BEGIN EXERCISE INPUT

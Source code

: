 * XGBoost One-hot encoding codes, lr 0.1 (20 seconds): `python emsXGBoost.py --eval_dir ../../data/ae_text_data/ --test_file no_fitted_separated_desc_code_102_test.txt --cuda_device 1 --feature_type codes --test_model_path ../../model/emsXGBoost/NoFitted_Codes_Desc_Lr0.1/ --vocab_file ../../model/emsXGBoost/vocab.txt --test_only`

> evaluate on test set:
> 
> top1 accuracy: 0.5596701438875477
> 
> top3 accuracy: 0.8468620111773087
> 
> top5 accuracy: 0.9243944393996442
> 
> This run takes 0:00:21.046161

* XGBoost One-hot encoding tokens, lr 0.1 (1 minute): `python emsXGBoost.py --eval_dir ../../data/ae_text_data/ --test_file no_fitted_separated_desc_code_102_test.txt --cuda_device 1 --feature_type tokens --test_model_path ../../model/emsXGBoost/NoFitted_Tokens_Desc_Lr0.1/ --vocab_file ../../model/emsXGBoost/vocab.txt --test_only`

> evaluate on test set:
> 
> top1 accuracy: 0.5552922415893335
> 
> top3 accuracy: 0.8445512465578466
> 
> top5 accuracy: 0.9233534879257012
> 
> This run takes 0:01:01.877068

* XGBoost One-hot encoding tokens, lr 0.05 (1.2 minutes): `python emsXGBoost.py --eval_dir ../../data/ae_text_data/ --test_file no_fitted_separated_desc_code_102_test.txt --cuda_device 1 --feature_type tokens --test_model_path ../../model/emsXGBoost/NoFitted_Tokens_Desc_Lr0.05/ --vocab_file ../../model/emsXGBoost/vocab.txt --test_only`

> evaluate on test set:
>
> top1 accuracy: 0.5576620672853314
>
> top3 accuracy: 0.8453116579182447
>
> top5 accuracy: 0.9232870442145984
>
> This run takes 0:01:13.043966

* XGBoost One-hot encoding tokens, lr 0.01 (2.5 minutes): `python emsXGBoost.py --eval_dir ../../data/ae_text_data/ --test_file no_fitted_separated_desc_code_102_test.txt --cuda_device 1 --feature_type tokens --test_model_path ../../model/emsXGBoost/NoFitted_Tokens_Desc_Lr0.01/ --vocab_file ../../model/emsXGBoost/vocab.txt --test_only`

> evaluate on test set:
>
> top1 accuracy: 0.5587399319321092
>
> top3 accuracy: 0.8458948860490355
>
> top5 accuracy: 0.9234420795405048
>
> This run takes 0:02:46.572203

END EXERCISE INPUT

REQUIREMENT ▸
Quote only the lines from the line containing "tokens, lr 0.01" through the end of the listing, please, keeping both the first and the last line.

EXERCISE ANSWER ▸
* XGBoost One-hot encoding tokens, lr 0.01 (2.5 minutes): `python emsXGBoost.py --eval_dir ../../data/ae_text_data/ --test_file no_fitted_separated_desc_code_102_test.txt --cuda_device 1 --feature_type tokens --test_model_path ../../model/emsXGBoost/NoFitted_Tokens_Desc_Lr0.01/ --vocab_file ../../model/emsXGBoost/vocab.txt --test_only`

> evaluate on test set:
>
> top1 accuracy: 0.5587399319321092
>
> top3 accuracy: 0.8458948860490355
>
> top5 accuracy: 0.9234420795405048
>
> This run takes 0:02:46.572203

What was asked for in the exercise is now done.